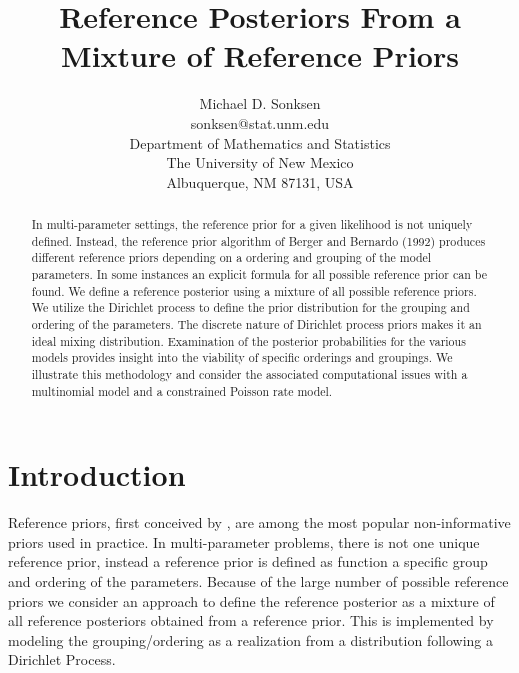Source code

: \documentclass[11pt,a4paper,notitlepage]{article}
\begin{document}
\title{Reference Posteriors From a Mixture of Reference Priors} 
\author{
    Michael D. Sonksen \\
    \small sonksen@stat.unm.edu \\
    \small Department of Mathematics and Statistics\\
    \small The University of New Mexico\\
    \small Albuquerque, NM 87131, USA
}
\maketitle

\begin{abstract}
In multi-parameter settings, the reference prior for a given
likelihood is not uniquely defined.  Instead, the reference prior
algorithm of Berger and Bernardo (1992) produces different reference
priors depending on a ordering and grouping of the model parameters.
In some instances an explicit formula for all possible reference prior
can be found.  We define a reference posterior using a mixture of all
possible reference priors.  We utilize the Dirichlet process to define
the prior distribution for the grouping and ordering of the
parameters.  The discrete nature of Dirichlet process priors makes it
an ideal mixing distribution.  Examination of the posterior
probabilities for the various models provides insight into the
viability of specific orderings and groupings.  We illustrate this
methodology and consider the associated computational issues with
a multinomial model and a constrained Poisson rate model.
\end{abstract}


\section{Introduction}

Reference priors, first conceived by \cite{Bernardo1979}, are among
the most popular non-informative priors used in practice.  In
multi-parameter problems, there is not one unique reference prior,
instead a reference prior is defined as function a specific group and
ordering of the parameters.  Because of the large number of possible
reference priors we consider an approach to define the reference
posterior as a mixture of all reference posteriors obtained from a
reference prior.  This is implemented by modeling the
grouping/ordering as a realization from a distribution following a
Dirichlet Process.
\end{document}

####

## Task to complete:
Each entry above must be printed exactly, apart from its pictures.

## Written answer:
Source code

: \documentclass[11pt,a4paper,notitlepage]{article}
\begin{document}
\title{Reference Posteriors From a Mixture of Reference Priors} 
\author{
    Michael D. Sonksen \\
    \small sonksen@stat.unm.edu \\
    \small Department of Mathematics and Statistics\\
    \small The University of New Mexico\\
    \small Albuquerque, NM 87131, USA
}
\maketitle

\begin{abstract}
In multi-parameter settings, the reference prior for a given
likelihood is not uniquely defined.  Instead, the reference prior
algorithm of Berger and Bernardo (1992) produces different reference
priors depending on a ordering and grouping of the model parameters.
In some instances an explicit formula for all possible reference prior
can be found.  We define a reference posterior using a mixture of all
possible reference priors.  We utilize the Dirichlet process to define
the prior distribution for the grouping and ordering of the
parameters.  The discrete nature of Dirichlet process priors makes it
an ideal mixing distribution.  Examination of the posterior
probabilities for the various models provides insight into the
viability of specific orderings and groupings.  We illustrate this
methodology and consider the associated computational issues with
a multinomial model and a constrained Poisson rate model.
\end{abstract}


\section{Introduction}

Reference priors, first conceived by \cite{Bernardo1979}, are among
the most popular non-informative priors used in practice.  In
multi-parameter problems, there is not one unique reference prior,
instead a reference prior is defined as function a specific group and
ordering of the parameters.  Because of the large number of possible
reference priors we consider an approach to define the reference
posterior as a mixture of all reference posteriors obtained from a
reference prior.  This is implemented by modeling the
grouping/ordering as a realization from a distribution following a
Dirichlet Process.
\end{document}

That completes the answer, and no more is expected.